Network Providers
Network providers connect Bitcoin Crawler to blockchain nodes and fetch blocks. The framework supports multiple connection strategies optimized for different use cases and cost requirements.
What Network Providers Do
Providers are responsible for:
- Connecting to blockchain nodes
- Fetching blocks (historical and real-time)
- Detecting new blocks
- Providing block data to your models
The framework handles all provider complexity - you just configure which provider to use.
Provider Connection Flow
┌──────────────────────────────────────────────────────────┐
│ Provider Connection Flow │
└────────────────────────────────── ────────────────────────┘
Your Configuration
│
▼
┌────────────────┐
│ Provider │ Framework component
│ Strategy │
│ - RPC │
│ - P2P │
│ - ZMQ │
└────────────────┘
│
▼
┌────────────────┐
│ Blockchain │ Your node or external service
│ Node │ (Bitcoin Core, QuickNode, etc.)
└────────────────┘
│
▼
┌────────────────┐
│ Blocks │ Delivered to your models
└────────────────┘
Available Strategies
RPC (HTTP) - Recommended for Most Cases
Uses HTTP requests to communicate with Bitcoin node's RPC interface.
How it works:
┌─────────────────────────────────────────────────────────┐
│ RPC Pulling Strategy │
└─────────────────────────────────────────────────────────┘
Every interval (e.g., 10 seconds):
│
▼
1. Check current height
Request: getblockcount
│
▼
2. If new block detected:
Request: getblockhash(height)
Response: block hash
│
▼
3. Fetch full block
Request: getblock(hash, verbosity=2)
Response: block with all transactions
│
▼
4. Deliver to your model
Total: 2 requests per block + 1 periodic height check
Why this is important: Traditional indexers make separate requests for each transaction. For a block with 3000 transactions, that's 3000+ requests. We fetch everything in just 2 requests (hash + full block data). This keeps costs minimal.
Advantages:
- Minimal requests = low cost
- Works with external providers (QuickNode, etc.)

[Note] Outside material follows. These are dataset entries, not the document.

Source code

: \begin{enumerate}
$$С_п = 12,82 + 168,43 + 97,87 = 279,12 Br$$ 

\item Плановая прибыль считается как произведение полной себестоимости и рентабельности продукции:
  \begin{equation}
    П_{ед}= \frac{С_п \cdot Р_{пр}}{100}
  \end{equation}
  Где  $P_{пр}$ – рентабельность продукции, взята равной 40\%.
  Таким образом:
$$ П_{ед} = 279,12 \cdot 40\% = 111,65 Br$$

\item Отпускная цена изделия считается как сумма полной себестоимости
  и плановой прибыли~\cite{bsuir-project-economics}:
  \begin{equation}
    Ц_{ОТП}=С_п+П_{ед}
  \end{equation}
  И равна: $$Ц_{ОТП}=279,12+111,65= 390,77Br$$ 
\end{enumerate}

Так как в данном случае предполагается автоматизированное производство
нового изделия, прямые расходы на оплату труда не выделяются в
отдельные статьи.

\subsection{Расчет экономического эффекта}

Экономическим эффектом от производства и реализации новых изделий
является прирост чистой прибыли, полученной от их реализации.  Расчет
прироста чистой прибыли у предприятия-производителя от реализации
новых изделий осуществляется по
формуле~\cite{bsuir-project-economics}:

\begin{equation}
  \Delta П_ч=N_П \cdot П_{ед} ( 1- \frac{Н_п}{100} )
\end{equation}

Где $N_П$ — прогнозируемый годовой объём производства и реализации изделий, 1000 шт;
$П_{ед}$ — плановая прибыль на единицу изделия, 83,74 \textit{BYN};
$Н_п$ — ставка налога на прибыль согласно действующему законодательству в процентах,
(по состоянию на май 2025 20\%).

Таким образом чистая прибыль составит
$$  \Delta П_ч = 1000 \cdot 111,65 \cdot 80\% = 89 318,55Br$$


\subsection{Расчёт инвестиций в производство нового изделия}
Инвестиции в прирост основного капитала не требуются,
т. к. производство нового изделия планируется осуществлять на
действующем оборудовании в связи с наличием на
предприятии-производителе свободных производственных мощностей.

- Works with your own node
- Reliable and well-tested
- Easy to configure
Best for:
- Production deployments
- Cost-conscious applications
- Real-time monitoring
- When using external providers
P2P (Peer-to-Peer)
Direct connection to Bitcoin network using P2P protocol.
Two modes:
- Pulling: Request blocks at regular intervals
- Subscription: Receive block notifications in real-time
Advantages:
- Faster block fetching for historical data
- No RPC rate limits
- Lower latency than HTTP
- Direct network access
Best for:
- Initial historical sync (faster than RPC)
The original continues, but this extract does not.